**Work order**
Transcribe, exactly as they appear, only the lines from the one holding "vector(const vector&, const Allocator&);" through the end of the entries below.

*** Material provided Section Begins ***

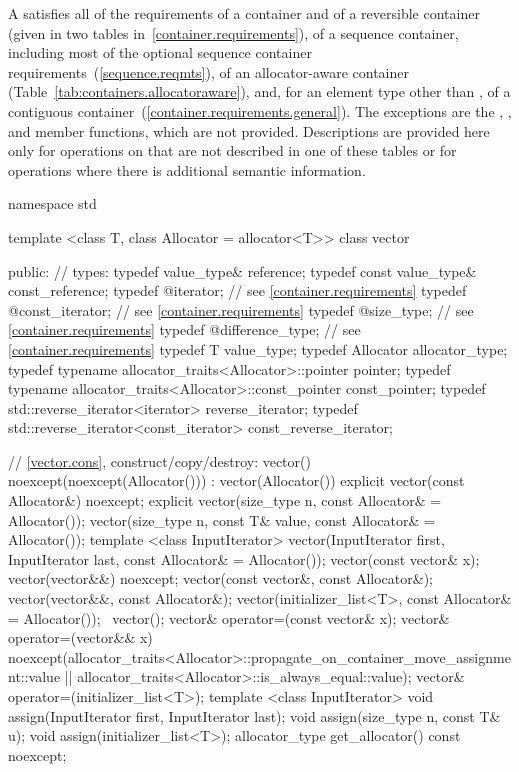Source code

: \pnum
A  satisfies all of the requirements of a container and of a
reversible container (given in two tables in~\ref{container.requirements}), of a
sequence container, including most of the optional sequence container
requirements~(\ref{sequence.reqmts}), of an allocator-aware container
(Table~\ref{tab:containers.allocatoraware}),
and, for an element type other than ,
of a contiguous container~(\ref{container.requirements.general}).
The exceptions are the
, , and  member functions, which are not
provided. Descriptions are provided here only for operations on 
that are not described in one of these tables or for operations where there is
additional semantic information.

\begin{codeblock}
namespace std {
  template <class T, class Allocator = allocator<T>>
  class vector {
  public:
    // types:
    typedef value_type&                                         reference;
    typedef const value_type&                                   const_reference;
    typedef @\impdefnc@                              iterator;        // see \ref{container.requirements}
    typedef @\impdefnc@                              const_iterator;  // see \ref{container.requirements}
    typedef @\impdefnc@                              size_type;       // see \ref{container.requirements}
    typedef @\impdefnc@                              difference_type; // see \ref{container.requirements}
    typedef T                                                   value_type;
    typedef Allocator                                           allocator_type;
    typedef typename allocator_traits<Allocator>::pointer       pointer;
    typedef typename allocator_traits<Allocator>::const_pointer const_pointer;
    typedef std::reverse_iterator<iterator>                     reverse_iterator;
    typedef std::reverse_iterator<const_iterator>               const_reverse_iterator;

    // \ref{vector.cons}, construct/copy/destroy:
    vector() noexcept(noexcept(Allocator())) : vector(Allocator()) { }
    explicit vector(const Allocator&) noexcept;
    explicit vector(size_type n, const Allocator& = Allocator());
    vector(size_type n, const T& value, const Allocator& = Allocator());
    template <class InputIterator>
      vector(InputIterator first, InputIterator last, const Allocator& = Allocator());
    vector(const vector& x);
    vector(vector&&) noexcept;
    vector(const vector&, const Allocator&);
    vector(vector&&, const Allocator&);
    vector(initializer_list<T>, const Allocator& = Allocator());
    ~vector();
    vector& operator=(const vector& x);
    vector& operator=(vector&& x)
      noexcept(allocator_traits<Allocator>::propagate_on_container_move_assignment::value ||
               allocator_traits<Allocator>::is_always_equal::value);
    vector& operator=(initializer_list<T>);
    template <class InputIterator>
      void assign(InputIterator first, InputIterator last);
    void assign(size_type n, const T& u);
    void assign(initializer_list<T>);
    allocator_type get_allocator() const noexcept;

}}
\end{codeblock}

*** Material provided Section Ends ***

**Written reply**
    vector(const vector&, const Allocator&);
    vector(vector&&, const Allocator&);
    vector(initializer_list<T>, const Allocator& = Allocator());
    ~vector();
    vector& operator=(const vector& x);
    vector& operator=(vector&& x)
      noexcept(allocator_traits<Allocator>::propagate_on_container_move_assignment::value ||
               allocator_traits<Allocator>::is_always_equal::value);
    vector& operator=(initializer_list<T>);
    template <class InputIterator>
      void assign(InputIterator first, InputIterator last);
    void assign(size_type n, const T& u);
    void assign(initializer_list<T>);
    allocator_type get_allocator() const noexcept;

}}
\end{codeblock}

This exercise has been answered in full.